GOAL OF THE EXERCISE:
Each line of the data that mentions the string "DStateAwareOrValueMightBe" needs to be identified and copied.

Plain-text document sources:

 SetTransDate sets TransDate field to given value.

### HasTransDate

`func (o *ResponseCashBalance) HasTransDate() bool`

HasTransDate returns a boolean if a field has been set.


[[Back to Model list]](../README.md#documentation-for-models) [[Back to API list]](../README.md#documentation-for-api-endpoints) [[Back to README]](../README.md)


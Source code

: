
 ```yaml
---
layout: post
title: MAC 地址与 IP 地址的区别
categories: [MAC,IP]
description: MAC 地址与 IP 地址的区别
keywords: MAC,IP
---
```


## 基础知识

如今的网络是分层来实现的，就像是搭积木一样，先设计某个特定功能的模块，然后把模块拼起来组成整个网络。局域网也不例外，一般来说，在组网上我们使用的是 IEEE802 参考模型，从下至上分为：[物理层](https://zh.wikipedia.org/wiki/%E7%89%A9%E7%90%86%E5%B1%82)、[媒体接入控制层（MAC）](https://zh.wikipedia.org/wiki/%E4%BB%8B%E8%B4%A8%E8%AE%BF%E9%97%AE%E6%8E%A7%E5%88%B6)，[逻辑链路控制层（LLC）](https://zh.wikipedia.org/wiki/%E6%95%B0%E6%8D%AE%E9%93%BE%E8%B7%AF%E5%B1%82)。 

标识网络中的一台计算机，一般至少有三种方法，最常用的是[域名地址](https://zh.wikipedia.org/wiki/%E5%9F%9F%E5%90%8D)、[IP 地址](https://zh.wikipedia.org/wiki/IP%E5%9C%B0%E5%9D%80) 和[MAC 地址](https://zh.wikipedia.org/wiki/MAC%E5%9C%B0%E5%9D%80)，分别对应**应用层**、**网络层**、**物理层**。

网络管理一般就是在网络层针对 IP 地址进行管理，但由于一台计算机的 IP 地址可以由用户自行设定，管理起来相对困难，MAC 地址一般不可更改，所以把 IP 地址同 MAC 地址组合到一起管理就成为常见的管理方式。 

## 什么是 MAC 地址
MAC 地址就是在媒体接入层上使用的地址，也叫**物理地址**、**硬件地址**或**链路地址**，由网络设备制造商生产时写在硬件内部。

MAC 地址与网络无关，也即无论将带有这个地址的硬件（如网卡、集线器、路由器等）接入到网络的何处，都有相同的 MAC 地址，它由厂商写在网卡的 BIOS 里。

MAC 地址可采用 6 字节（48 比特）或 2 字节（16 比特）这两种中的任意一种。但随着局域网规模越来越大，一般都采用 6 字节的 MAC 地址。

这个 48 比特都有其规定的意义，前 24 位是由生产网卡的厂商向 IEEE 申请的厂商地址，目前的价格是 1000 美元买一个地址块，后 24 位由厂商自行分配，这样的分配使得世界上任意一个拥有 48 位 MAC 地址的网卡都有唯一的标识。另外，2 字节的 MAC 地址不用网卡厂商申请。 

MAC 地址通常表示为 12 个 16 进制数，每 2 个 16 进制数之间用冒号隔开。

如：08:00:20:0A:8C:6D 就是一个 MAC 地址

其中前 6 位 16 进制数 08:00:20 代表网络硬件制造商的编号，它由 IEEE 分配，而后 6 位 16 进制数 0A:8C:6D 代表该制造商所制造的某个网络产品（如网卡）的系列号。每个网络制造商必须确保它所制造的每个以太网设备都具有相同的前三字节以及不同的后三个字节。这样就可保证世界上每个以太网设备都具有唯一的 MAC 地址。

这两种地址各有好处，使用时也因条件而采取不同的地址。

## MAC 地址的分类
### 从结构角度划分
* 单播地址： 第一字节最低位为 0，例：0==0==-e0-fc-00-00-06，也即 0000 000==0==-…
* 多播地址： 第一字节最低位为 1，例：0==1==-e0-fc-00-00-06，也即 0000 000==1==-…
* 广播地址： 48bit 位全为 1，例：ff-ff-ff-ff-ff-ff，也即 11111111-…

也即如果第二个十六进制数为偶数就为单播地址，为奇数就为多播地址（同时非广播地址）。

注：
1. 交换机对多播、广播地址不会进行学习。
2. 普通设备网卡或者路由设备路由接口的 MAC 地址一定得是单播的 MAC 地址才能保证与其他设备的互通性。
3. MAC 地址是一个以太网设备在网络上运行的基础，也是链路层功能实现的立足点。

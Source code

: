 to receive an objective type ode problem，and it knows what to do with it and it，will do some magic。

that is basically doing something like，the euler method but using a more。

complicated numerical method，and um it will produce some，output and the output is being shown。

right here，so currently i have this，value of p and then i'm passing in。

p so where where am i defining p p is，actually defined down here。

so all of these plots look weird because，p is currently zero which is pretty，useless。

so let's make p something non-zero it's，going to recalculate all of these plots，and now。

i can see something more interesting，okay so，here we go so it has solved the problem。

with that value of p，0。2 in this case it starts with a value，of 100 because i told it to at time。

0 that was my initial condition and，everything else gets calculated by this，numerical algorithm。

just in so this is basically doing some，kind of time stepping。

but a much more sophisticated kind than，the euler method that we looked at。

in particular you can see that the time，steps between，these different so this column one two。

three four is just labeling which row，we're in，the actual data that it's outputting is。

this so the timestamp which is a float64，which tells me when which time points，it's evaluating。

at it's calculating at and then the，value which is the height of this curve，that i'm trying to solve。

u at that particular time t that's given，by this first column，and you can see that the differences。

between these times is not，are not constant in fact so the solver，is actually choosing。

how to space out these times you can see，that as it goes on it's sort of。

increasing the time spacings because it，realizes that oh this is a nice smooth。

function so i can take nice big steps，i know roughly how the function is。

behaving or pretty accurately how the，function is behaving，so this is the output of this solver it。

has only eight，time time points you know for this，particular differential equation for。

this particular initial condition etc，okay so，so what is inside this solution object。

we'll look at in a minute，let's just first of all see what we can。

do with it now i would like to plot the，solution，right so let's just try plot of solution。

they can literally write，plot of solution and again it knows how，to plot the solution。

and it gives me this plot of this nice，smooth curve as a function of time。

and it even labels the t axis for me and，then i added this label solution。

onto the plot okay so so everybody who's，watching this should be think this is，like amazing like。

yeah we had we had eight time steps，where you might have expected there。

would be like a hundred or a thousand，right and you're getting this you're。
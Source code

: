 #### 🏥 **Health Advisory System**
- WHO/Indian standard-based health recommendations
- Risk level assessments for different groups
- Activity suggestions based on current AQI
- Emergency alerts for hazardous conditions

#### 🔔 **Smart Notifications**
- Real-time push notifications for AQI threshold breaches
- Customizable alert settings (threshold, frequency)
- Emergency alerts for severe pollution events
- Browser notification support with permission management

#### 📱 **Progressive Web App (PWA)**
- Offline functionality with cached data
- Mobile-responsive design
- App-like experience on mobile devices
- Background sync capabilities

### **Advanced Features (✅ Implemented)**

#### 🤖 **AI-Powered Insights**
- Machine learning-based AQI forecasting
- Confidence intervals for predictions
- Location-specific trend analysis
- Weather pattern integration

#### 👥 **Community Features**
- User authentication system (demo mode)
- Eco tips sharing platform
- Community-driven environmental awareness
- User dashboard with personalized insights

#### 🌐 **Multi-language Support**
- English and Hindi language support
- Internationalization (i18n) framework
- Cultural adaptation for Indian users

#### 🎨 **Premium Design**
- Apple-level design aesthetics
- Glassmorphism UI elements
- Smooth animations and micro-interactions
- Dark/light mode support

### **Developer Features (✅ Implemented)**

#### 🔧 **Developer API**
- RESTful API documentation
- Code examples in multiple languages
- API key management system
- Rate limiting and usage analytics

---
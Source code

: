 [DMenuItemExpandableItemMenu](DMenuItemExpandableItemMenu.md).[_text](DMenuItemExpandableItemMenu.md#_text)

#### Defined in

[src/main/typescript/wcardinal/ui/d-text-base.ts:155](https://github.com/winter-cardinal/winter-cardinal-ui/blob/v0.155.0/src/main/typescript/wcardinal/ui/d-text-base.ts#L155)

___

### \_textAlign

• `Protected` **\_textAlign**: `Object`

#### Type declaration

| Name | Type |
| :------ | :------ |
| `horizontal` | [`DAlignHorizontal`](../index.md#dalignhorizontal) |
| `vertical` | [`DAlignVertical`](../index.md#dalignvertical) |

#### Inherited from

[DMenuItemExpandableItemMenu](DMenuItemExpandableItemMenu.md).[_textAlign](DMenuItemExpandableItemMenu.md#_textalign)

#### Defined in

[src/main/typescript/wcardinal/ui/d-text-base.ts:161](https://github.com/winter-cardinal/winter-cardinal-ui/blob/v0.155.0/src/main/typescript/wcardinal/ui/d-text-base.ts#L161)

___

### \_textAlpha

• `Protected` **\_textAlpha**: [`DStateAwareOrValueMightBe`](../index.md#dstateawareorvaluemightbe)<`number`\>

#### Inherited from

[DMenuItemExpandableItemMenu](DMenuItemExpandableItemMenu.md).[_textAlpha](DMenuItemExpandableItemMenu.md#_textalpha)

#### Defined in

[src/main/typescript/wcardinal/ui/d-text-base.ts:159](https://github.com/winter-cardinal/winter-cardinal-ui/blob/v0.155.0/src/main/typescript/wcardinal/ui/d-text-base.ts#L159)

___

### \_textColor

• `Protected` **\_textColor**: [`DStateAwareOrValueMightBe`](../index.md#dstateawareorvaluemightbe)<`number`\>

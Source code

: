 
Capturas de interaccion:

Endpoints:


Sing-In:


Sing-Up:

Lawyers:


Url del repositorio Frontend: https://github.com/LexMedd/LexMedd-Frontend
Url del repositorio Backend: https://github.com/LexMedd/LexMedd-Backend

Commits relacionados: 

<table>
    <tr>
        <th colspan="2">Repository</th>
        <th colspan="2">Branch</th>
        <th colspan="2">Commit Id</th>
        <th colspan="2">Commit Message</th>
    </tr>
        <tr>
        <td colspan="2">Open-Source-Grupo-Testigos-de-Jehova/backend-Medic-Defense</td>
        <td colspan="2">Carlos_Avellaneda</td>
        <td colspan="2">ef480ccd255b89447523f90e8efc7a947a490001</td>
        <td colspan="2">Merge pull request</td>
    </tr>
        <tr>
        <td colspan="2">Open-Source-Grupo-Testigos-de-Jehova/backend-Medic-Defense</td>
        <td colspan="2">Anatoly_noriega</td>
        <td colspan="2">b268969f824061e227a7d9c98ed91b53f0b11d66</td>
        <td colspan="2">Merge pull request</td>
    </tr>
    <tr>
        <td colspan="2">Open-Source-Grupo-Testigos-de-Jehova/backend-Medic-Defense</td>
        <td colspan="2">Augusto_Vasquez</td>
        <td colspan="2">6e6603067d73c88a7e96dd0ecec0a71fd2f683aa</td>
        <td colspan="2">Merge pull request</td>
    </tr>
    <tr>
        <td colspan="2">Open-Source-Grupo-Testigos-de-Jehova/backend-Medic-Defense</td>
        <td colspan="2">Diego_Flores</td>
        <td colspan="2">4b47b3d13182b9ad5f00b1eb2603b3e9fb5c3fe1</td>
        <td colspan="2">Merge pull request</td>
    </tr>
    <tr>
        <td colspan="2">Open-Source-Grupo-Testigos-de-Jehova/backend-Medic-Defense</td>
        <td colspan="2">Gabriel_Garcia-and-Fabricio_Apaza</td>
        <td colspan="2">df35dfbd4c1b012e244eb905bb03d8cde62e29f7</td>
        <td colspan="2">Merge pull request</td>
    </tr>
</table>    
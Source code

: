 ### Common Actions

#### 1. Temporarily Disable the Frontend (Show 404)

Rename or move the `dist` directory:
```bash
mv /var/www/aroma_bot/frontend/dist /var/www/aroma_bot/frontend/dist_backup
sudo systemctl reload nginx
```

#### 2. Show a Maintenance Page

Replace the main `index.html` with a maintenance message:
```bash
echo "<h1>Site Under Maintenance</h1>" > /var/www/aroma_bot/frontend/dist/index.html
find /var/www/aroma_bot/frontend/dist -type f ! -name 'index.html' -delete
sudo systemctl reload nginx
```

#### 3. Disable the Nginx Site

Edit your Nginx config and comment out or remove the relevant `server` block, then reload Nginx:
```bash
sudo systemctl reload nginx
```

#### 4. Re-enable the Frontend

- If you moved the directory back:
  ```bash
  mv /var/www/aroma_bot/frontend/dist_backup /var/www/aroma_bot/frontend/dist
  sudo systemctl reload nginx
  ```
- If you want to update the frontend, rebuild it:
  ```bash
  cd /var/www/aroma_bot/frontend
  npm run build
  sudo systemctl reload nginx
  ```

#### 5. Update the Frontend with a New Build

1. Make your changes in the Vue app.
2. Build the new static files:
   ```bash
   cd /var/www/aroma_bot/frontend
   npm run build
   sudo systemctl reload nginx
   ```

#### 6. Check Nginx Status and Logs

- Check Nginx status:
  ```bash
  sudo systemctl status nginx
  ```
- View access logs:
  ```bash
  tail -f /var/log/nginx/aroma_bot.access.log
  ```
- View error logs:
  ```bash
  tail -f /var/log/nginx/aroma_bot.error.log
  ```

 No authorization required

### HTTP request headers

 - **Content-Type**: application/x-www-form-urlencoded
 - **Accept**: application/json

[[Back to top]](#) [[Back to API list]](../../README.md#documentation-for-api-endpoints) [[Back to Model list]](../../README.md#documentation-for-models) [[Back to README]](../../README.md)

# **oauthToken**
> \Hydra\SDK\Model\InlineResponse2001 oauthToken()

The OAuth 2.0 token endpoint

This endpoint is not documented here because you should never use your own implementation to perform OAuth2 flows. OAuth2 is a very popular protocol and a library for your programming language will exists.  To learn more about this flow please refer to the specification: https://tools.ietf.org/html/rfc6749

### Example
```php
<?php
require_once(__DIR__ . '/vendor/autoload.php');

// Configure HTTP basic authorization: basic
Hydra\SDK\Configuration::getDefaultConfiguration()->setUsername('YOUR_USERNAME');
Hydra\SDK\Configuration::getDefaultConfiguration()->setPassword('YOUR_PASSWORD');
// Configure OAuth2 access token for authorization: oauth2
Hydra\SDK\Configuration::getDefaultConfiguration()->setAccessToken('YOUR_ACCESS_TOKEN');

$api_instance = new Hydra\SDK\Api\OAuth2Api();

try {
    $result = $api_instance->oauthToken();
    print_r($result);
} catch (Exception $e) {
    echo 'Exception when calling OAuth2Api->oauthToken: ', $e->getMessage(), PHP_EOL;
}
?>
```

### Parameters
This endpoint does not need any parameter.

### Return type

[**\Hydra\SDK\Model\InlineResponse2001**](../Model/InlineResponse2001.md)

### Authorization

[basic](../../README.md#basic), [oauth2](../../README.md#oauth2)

EXERCISE SOLUTION:
• `Protected` **\_textAlpha**: [`DStateAwareOrValueMightBe`](../index.md#dstateawareorvaluemightbe)<`number`\>
• `Protected` **\_textColor**: [`DStateAwareOrValueMightBe`](../index.md#dstateawareorvaluemightbe)<`number`\>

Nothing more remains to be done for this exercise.